Галя только крепче да крепче прикусывала свои пальчики.
— Домой? домой? — повторила вдова. — Уже домой хотите? Не погулять ли вам еще по ярмарке, мои голубчики? Чего ж так рано домой, мои коханые? Вы еще всей ярмарки не видали…
— Мы домой хотим, мама! — сказали в один голос сыновья.
— Домой? Ну, пойдемте домой, мои пташки! — вымолвила вдова, и едва вымолвила. — Ну, домой пойдемте, мои деточки! Галечка, дай ручку. Может, понести тебя, моя дочка?
Галя протянула ручки, и когда была на руках у матери, так обхватила ее за шею крепко и спрятала личико у ней на плече. И все они пошли домой.
Толпа все редела, все явственней отделялся голос от голоса, звук от звука, все свободней было проходить по улицам. Вот и конец городу, и уж с горы виден весь зеленый луг, и плескающийся синий Днепр, и за Днепром горы — вблизи одна одной зеленее, вдали одна одной синее.
— Скажите, деточки, отчего вы так невеселы? — промолвила вдова. — Погодите, мои милые, вот бог даст…
И не договорила вдова, что бог даст; или вдруг она надежду потеряла, что бог даст что-нибудь, или уж очень тяжко ей стало до того времени ждать.
— Чем бы вас мне развеселить хоть крошечку, мои дорогие! — промолвила вдова опять. — Ах, боже мой, боже ты мой милосердный!
И опять молча все шли. Все шире раздавался луг перед ними, все слышней плескался синий Днепр, а горы за горами уходили все выше и дальше — высоко-высоко и далеко-далеко! И, ворочаясь с ярмарки, из живой толпы, с пустыми руками, братья глядели на высокие и далекие горы и думали: что там, за теми высокими и далекими горами, что там?
— Мама, — спросил меньшой брат, — что это за дорога вон там, по горе, в лесу, и куда она ведет?

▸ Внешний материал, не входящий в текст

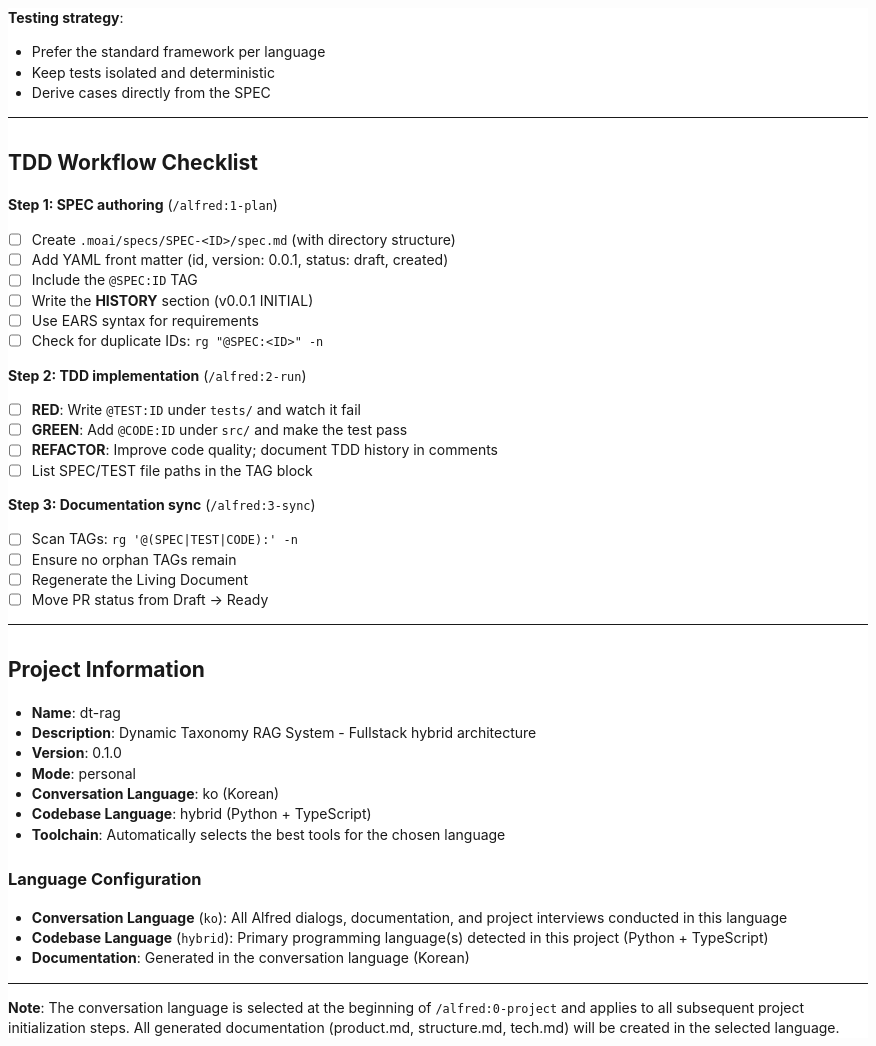 **Testing strategy**:
- Prefer the standard framework per language
- Keep tests isolated and deterministic
- Derive cases directly from the SPEC

---

## TDD Workflow Checklist

**Step 1: SPEC authoring** (`/alfred:1-plan`)
- [ ] Create `.moai/specs/SPEC-<ID>/spec.md` (with directory structure)
- [ ] Add YAML front matter (id, version: 0.0.1, status: draft, created)
- [ ] Include the `@SPEC:ID` TAG
- [ ] Write the **HISTORY** section (v0.0.1 INITIAL)
- [ ] Use EARS syntax for requirements
- [ ] Check for duplicate IDs: `rg "@SPEC:<ID>" -n`

**Step 2: TDD implementation** (`/alfred:2-run`)
- [ ] **RED**: Write `@TEST:ID` under `tests/` and watch it fail
- [ ] **GREEN**: Add `@CODE:ID` under `src/` and make the test pass
- [ ] **REFACTOR**: Improve code quality; document TDD history in comments
- [ ] List SPEC/TEST file paths in the TAG block

**Step 3: Documentation sync** (`/alfred:3-sync`)
- [ ] Scan TAGs: `rg '@(SPEC|TEST|CODE):' -n`
- [ ] Ensure no orphan TAGs remain
- [ ] Regenerate the Living Document
- [ ] Move PR status from Draft → Ready

---

## Project Information

- **Name**: dt-rag
- **Description**: Dynamic Taxonomy RAG System - Fullstack hybrid architecture
- **Version**: 0.1.0
- **Mode**: personal
- **Conversation Language**: ko (Korean)
- **Codebase Language**: hybrid (Python + TypeScript)
- **Toolchain**: Automatically selects the best tools for the chosen language

### Language Configuration

- **Conversation Language** (`ko`): All Alfred dialogs, documentation, and project interviews conducted in this language
- **Codebase Language** (`hybrid`): Primary programming language(s) detected in this project (Python + TypeScript)
- **Documentation**: Generated in the conversation language (Korean)

---

**Note**: The conversation language is selected at the beginning of `/alfred:0-project` and applies to all subsequent project initialization steps. All generated documentation (product.md, structure.md, tech.md) will be created in the selected language.
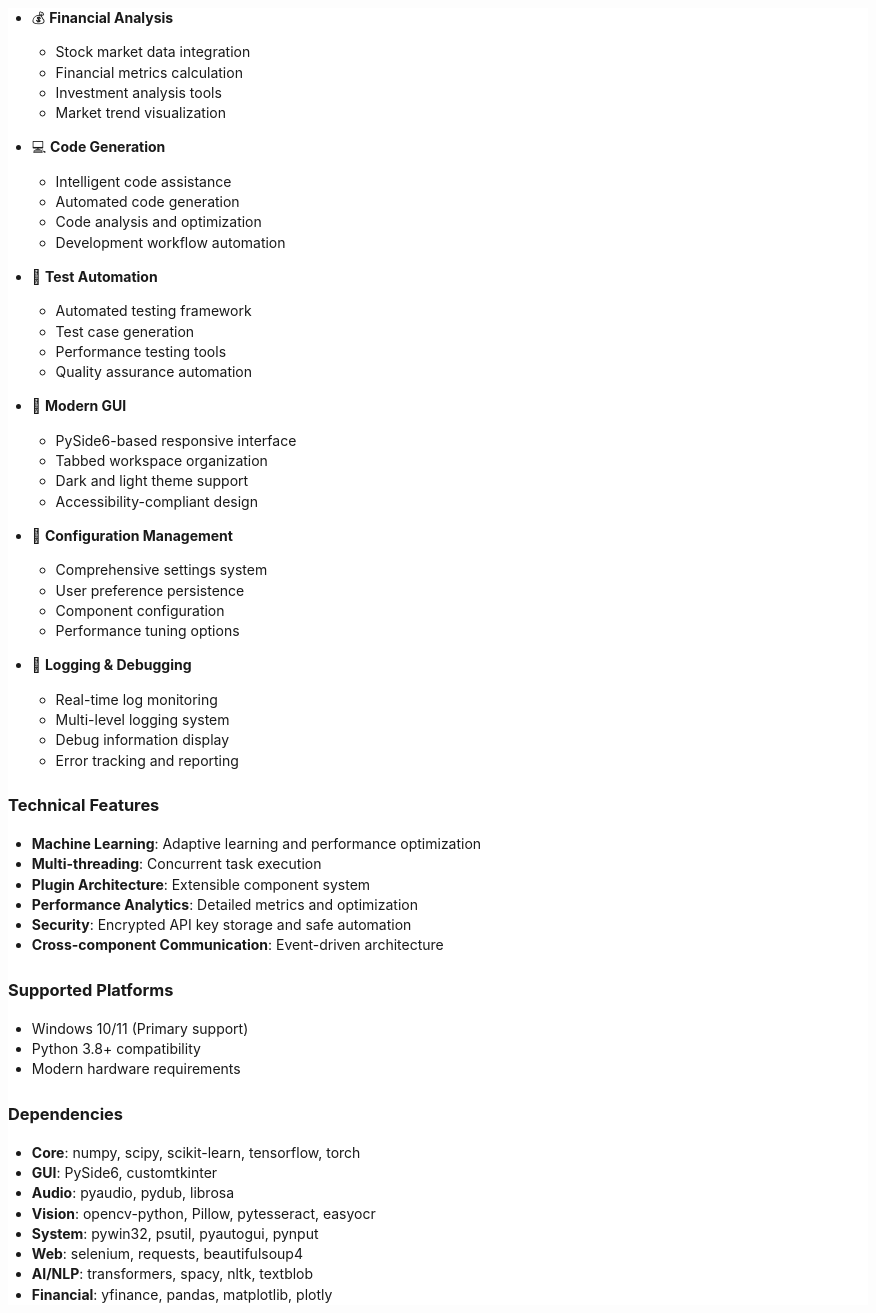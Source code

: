 - 💰 **Financial Analysis**
  - Stock market data integration
  - Financial metrics calculation
  - Investment analysis tools
  - Market trend visualization

- 💻 **Code Generation**
  - Intelligent code assistance
  - Automated code generation
  - Code analysis and optimization
  - Development workflow automation

- 🧪 **Test Automation**
  - Automated testing framework
  - Test case generation
  - Performance testing tools
  - Quality assurance automation

- 🎨 **Modern GUI**
  - PySide6-based responsive interface
  - Tabbed workspace organization
  - Dark and light theme support
  - Accessibility-compliant design

- 🔧 **Configuration Management**
  - Comprehensive settings system
  - User preference persistence
  - Component configuration
  - Performance tuning options

- 📝 **Logging & Debugging**
  - Real-time log monitoring
  - Multi-level logging system
  - Debug information display
  - Error tracking and reporting

### Technical Features
- **Machine Learning**: Adaptive learning and performance optimization
- **Multi-threading**: Concurrent task execution
- **Plugin Architecture**: Extensible component system
- **Performance Analytics**: Detailed metrics and optimization
- **Security**: Encrypted API key storage and safe automation
- **Cross-component Communication**: Event-driven architecture

### Supported Platforms
- Windows 10/11 (Primary support)
- Python 3.8+ compatibility
- Modern hardware requirements

### Dependencies
- **Core**: numpy, scipy, scikit-learn, tensorflow, torch
- **GUI**: PySide6, customtkinter
- **Audio**: pyaudio, pydub, librosa
- **Vision**: opencv-python, Pillow, pytesseract, easyocr
- **System**: pywin32, psutil, pyautogui, pynput
- **Web**: selenium, requests, beautifulsoup4
- **AI/NLP**: transformers, spacy, nltk, textblob
- **Financial**: yfinance, pandas, matplotlib, plotly
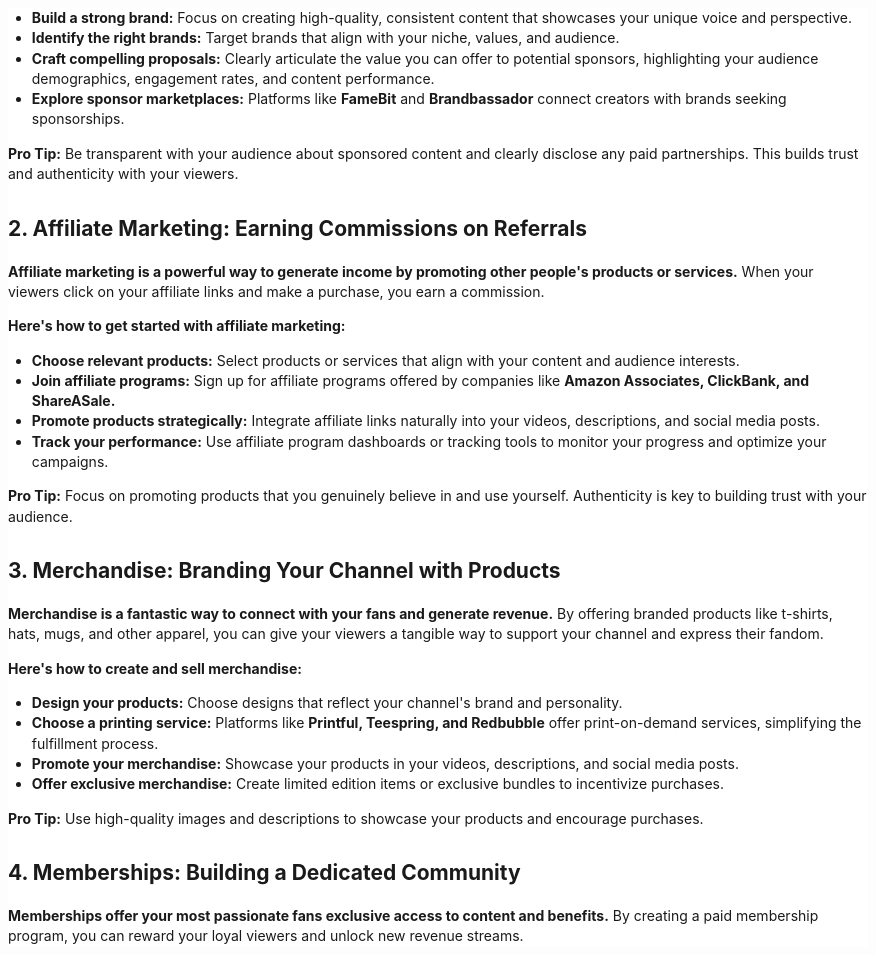 * **Build a strong brand:**  Focus on creating high-quality, consistent content that showcases your unique voice and perspective. 
* **Identify the right brands:**  Target brands that align with your niche, values, and audience. 
* **Craft compelling proposals:**  Clearly articulate the value you can offer to potential sponsors, highlighting your audience demographics, engagement rates, and content performance.
* **Explore sponsor marketplaces:**  Platforms like **FameBit** and **Brandbassador** connect creators with brands seeking sponsorships.

**Pro Tip:**  Be transparent with your audience about sponsored content and clearly disclose any paid partnerships. This builds trust and authenticity with your viewers.

##  2. Affiliate Marketing: Earning Commissions on Referrals

**Affiliate marketing is a powerful way to generate income by promoting other people's products or services.**  When your viewers click on your affiliate links and make a purchase, you earn a commission.

**Here's how to get started with affiliate marketing:**

* **Choose relevant products:**  Select products or services that align with your content and audience interests.
* **Join affiliate programs:**  Sign up for affiliate programs offered by companies like **Amazon Associates, ClickBank, and ShareASale.**
* **Promote products strategically:**  Integrate affiliate links naturally into your videos, descriptions, and social media posts.
* **Track your performance:**  Use affiliate program dashboards or tracking tools to monitor your progress and optimize your campaigns.

**Pro Tip:**  Focus on promoting products that you genuinely believe in and use yourself.  Authenticity is key to building trust with your audience.

##  3.  Merchandise: Branding Your Channel with Products

**Merchandise is a fantastic way to connect with your fans and generate revenue.**  By offering branded products like t-shirts, hats, mugs, and other apparel, you can give your viewers a tangible way to support your channel and express their fandom.

**Here's how to create and sell merchandise:**

* **Design your products:**  Choose designs that reflect your channel's brand and personality.
* **Choose a printing service:**  Platforms like **Printful, Teespring, and Redbubble** offer print-on-demand services, simplifying the fulfillment process.
* **Promote your merchandise:**  Showcase your products in your videos, descriptions, and social media posts. 
* **Offer exclusive merchandise:**  Create limited edition items or exclusive bundles to incentivize purchases.

**Pro Tip:**  Use high-quality images and descriptions to showcase your products and encourage purchases.

##  4.  Memberships: Building a Dedicated Community

**Memberships offer your most passionate fans exclusive access to content and benefits.**  By creating a paid membership program, you can reward your loyal viewers and unlock new revenue streams.
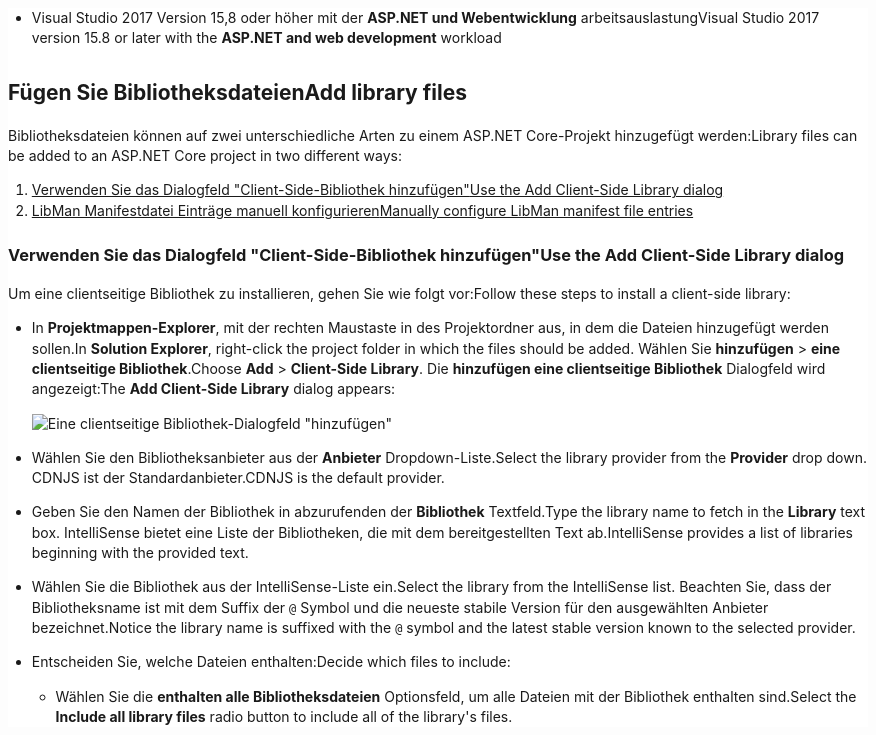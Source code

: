 * <span data-ttu-id="7d65d-112">Visual Studio 2017 Version 15,8 oder höher mit der **ASP.NET und Webentwicklung** arbeitsauslastung</span><span class="sxs-lookup"><span data-stu-id="7d65d-112">Visual Studio 2017 version 15.8 or later with the **ASP.NET and web development** workload</span></span>

## <a name="add-library-files"></a><span data-ttu-id="7d65d-113">Fügen Sie Bibliotheksdateien</span><span class="sxs-lookup"><span data-stu-id="7d65d-113">Add library files</span></span>

<span data-ttu-id="7d65d-114">Bibliotheksdateien können auf zwei unterschiedliche Arten zu einem ASP.NET Core-Projekt hinzugefügt werden:</span><span class="sxs-lookup"><span data-stu-id="7d65d-114">Library files can be added to an ASP.NET Core project in two different ways:</span></span>

1. [<span data-ttu-id="7d65d-115">Verwenden Sie das Dialogfeld "Client-Side-Bibliothek hinzufügen"</span><span class="sxs-lookup"><span data-stu-id="7d65d-115">Use the Add Client-Side Library dialog</span></span>](#use-the-add-client-side-library-dialog)
1. [<span data-ttu-id="7d65d-116">LibMan Manifestdatei Einträge manuell konfigurieren</span><span class="sxs-lookup"><span data-stu-id="7d65d-116">Manually configure LibMan manifest file entries</span></span>](#manually-configure-libman-manifest-file-entries)

### <a name="use-the-add-client-side-library-dialog"></a><span data-ttu-id="7d65d-117">Verwenden Sie das Dialogfeld "Client-Side-Bibliothek hinzufügen"</span><span class="sxs-lookup"><span data-stu-id="7d65d-117">Use the Add Client-Side Library dialog</span></span>

<span data-ttu-id="7d65d-118">Um eine clientseitige Bibliothek zu installieren, gehen Sie wie folgt vor:</span><span class="sxs-lookup"><span data-stu-id="7d65d-118">Follow these steps to install a client-side library:</span></span>

* <span data-ttu-id="7d65d-119">In **Projektmappen-Explorer**, mit der rechten Maustaste in des Projektordner aus, in dem die Dateien hinzugefügt werden sollen.</span><span class="sxs-lookup"><span data-stu-id="7d65d-119">In **Solution Explorer**, right-click the project folder in which the files should be added.</span></span> <span data-ttu-id="7d65d-120">Wählen Sie **hinzufügen** > **eine clientseitige Bibliothek**.</span><span class="sxs-lookup"><span data-stu-id="7d65d-120">Choose **Add** > **Client-Side Library**.</span></span> <span data-ttu-id="7d65d-121">Die **hinzufügen eine clientseitige Bibliothek** Dialogfeld wird angezeigt:</span><span class="sxs-lookup"><span data-stu-id="7d65d-121">The **Add Client-Side Library** dialog appears:</span></span>

  ![Eine clientseitige Bibliothek-Dialogfeld "hinzufügen"](_static/add-library-dialog.png)

* <span data-ttu-id="7d65d-123">Wählen Sie den Bibliotheksanbieter aus der **Anbieter** Dropdown-Liste.</span><span class="sxs-lookup"><span data-stu-id="7d65d-123">Select the library provider from the **Provider** drop down.</span></span> <span data-ttu-id="7d65d-124">CDNJS ist der Standardanbieter.</span><span class="sxs-lookup"><span data-stu-id="7d65d-124">CDNJS is the default provider.</span></span>
* <span data-ttu-id="7d65d-125">Geben Sie den Namen der Bibliothek in abzurufenden der **Bibliothek** Textfeld.</span><span class="sxs-lookup"><span data-stu-id="7d65d-125">Type the library name to fetch in the **Library** text box.</span></span> <span data-ttu-id="7d65d-126">IntelliSense bietet eine Liste der Bibliotheken, die mit dem bereitgestellten Text ab.</span><span class="sxs-lookup"><span data-stu-id="7d65d-126">IntelliSense provides a list of libraries beginning with the provided text.</span></span>
* <span data-ttu-id="7d65d-127">Wählen Sie die Bibliothek aus der IntelliSense-Liste ein.</span><span class="sxs-lookup"><span data-stu-id="7d65d-127">Select the library from the IntelliSense list.</span></span> <span data-ttu-id="7d65d-128">Beachten Sie, dass der Bibliotheksname ist mit dem Suffix der `@` Symbol und die neueste stabile Version für den ausgewählten Anbieter bezeichnet.</span><span class="sxs-lookup"><span data-stu-id="7d65d-128">Notice the library name is suffixed with the `@` symbol and the latest stable version known to the selected provider.</span></span>
* <span data-ttu-id="7d65d-129">Entscheiden Sie, welche Dateien enthalten:</span><span class="sxs-lookup"><span data-stu-id="7d65d-129">Decide which files to include:</span></span>
  * <span data-ttu-id="7d65d-130">Wählen Sie die **enthalten alle Bibliotheksdateien** Optionsfeld, um alle Dateien mit der Bibliothek enthalten sind.</span><span class="sxs-lookup"><span data-stu-id="7d65d-130">Select the **Include all library files** radio button to include all of the library's files.</span></span>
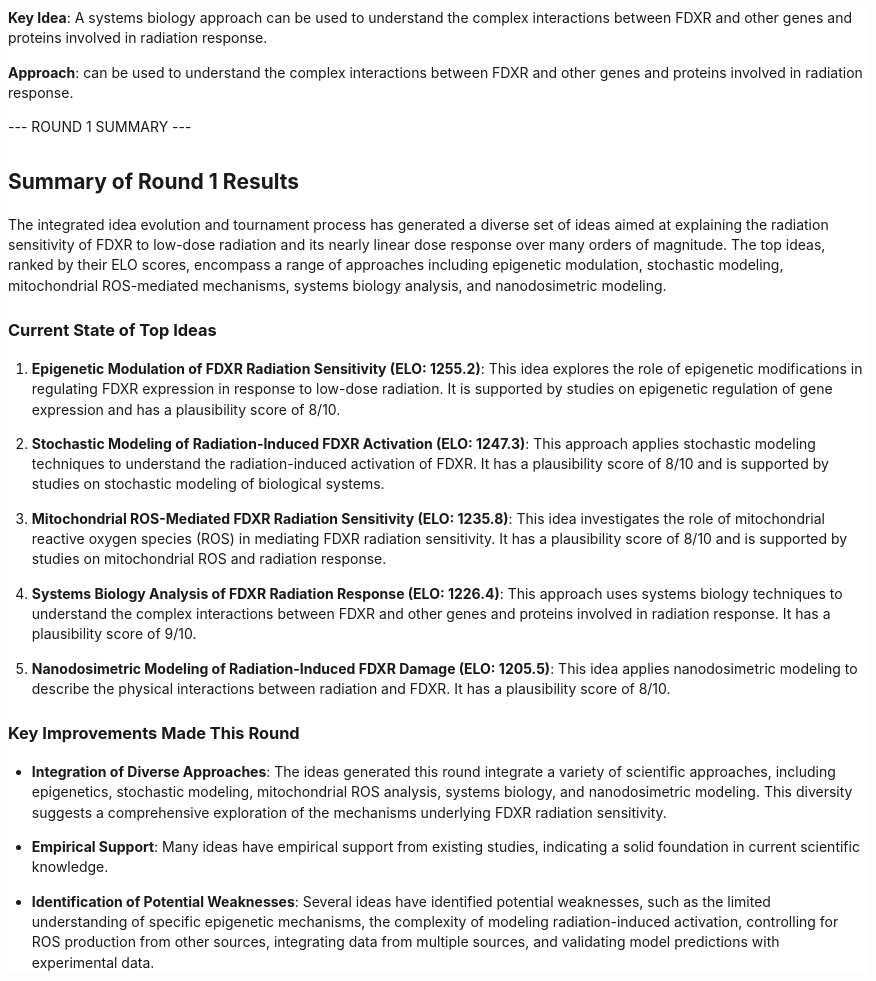 **Key Idea**: A systems biology approach can be used to understand the complex interactions between FDXR and other genes and proteins involved in radiation response.

**Approach**: can be used to understand the complex interactions between FDXR and other genes and proteins involved in radiation response.

--- ROUND 1 SUMMARY ---

## Summary of Round 1 Results

The integrated idea evolution and tournament process has generated a diverse set of ideas aimed at explaining the radiation sensitivity of FDXR to low-dose radiation and its nearly linear dose response over many orders of magnitude. The top ideas, ranked by their ELO scores, encompass a range of approaches including epigenetic modulation, stochastic modeling, mitochondrial ROS-mediated mechanisms, systems biology analysis, and nanodosimetric modeling.

### Current State of Top Ideas

1. **Epigenetic Modulation of FDXR Radiation Sensitivity (ELO: 1255.2)**: This idea explores the role of epigenetic modifications in regulating FDXR expression in response to low-dose radiation. It is supported by studies on epigenetic regulation of gene expression and has a plausibility score of 8/10.

2. **Stochastic Modeling of Radiation-Induced FDXR Activation (ELO: 1247.3)**: This approach applies stochastic modeling techniques to understand the radiation-induced activation of FDXR. It has a plausibility score of 8/10 and is supported by studies on stochastic modeling of biological systems.

3. **Mitochondrial ROS-Mediated FDXR Radiation Sensitivity (ELO: 1235.8)**: This idea investigates the role of mitochondrial reactive oxygen species (ROS) in mediating FDXR radiation sensitivity. It has a plausibility score of 8/10 and is supported by studies on mitochondrial ROS and radiation response.

4. **Systems Biology Analysis of FDXR Radiation Response (ELO: 1226.4)**: This approach uses systems biology techniques to understand the complex interactions between FDXR and other genes and proteins involved in radiation response. It has a plausibility score of 9/10.

5. **Nanodosimetric Modeling of Radiation-Induced FDXR Damage (ELO: 1205.5)**: This idea applies nanodosimetric modeling to describe the physical interactions between radiation and FDXR. It has a plausibility score of 8/10.

### Key Improvements Made This Round

- **Integration of Diverse Approaches**: The ideas generated this round integrate a variety of scientific approaches, including epigenetics, stochastic modeling, mitochondrial ROS analysis, systems biology, and nanodosimetric modeling. This diversity suggests a comprehensive exploration of the mechanisms underlying FDXR radiation sensitivity.

- **Empirical Support**: Many ideas have empirical support from existing studies, indicating a solid foundation in current scientific knowledge.

- **Identification of Potential Weaknesses**: Several ideas have identified potential weaknesses, such as the limited understanding of specific epigenetic mechanisms, the complexity of modeling radiation-induced activation, controlling for ROS production from other sources, integrating data from multiple sources, and validating model predictions with experimental data.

— Дорога-то? Ах, голубчик, ведет она туда, где я не бывала, — в далекие города и села. Покойный ваш отец езживал по ней, как служил в войске, и от него слыхала, что эта дорога опасная. При этой дороге разбойники разбои держат, идет она по дремучему бору, вьется между каменных гор… и страшно слушать бывало, как ваш отец рассказывает.
— На отца нападали разбойники? — спросил меньшой брат.
— Нет, дитя мое, нет, бог миловал. А вот на товарища его, на какого-то Ласуна, так напали и полонили его. И жил он, этот Ласун, у них в каменной пещере, в горе, три дня.
— И что ж он там у них видел и слышал? — спросил средний брат.
— Дивные богатства там он видел, моя детина. В пещере у них было полным-полно золота и серебра и дорогих каменьев. С золота и серебра его там сладко кормили, с золота и серебра хмельно поили и спать его клали под золототканые одеяла, на мягком пуху. И кони у них были залиты в серебре да в золоте, сабли и ножи обсыпаны дорогими каменьями. Отроду никому и не снилось такого богатства и роскоши, какое у них, сказывал Ласун вашему отцу-покойнику. И звали они Ласуна жить с собой. «Оставайся, Ласун, жить с нами, — говорили ему, — хорошее и привольное житье тебе будет у нас».
— Что ж Ласун? — спросил старший сын.
— А Ласун было и согласился и остался у них, да сейчас же взяла его тоска. Жалко стало жену, деток, свою хату, своего покою. Стал у них проситься: «Отпустите меня, будьте милостивы!» — «Ну, иди». Набросали ему полну шапку золота и серебра и отпустили его. «И как пошел я от них, — сказывал Ласун вашему отцу, — вот как мне их жалко стало покидать, хоть плачь!»
— Что ж, опять воротился? — спросил старший брат.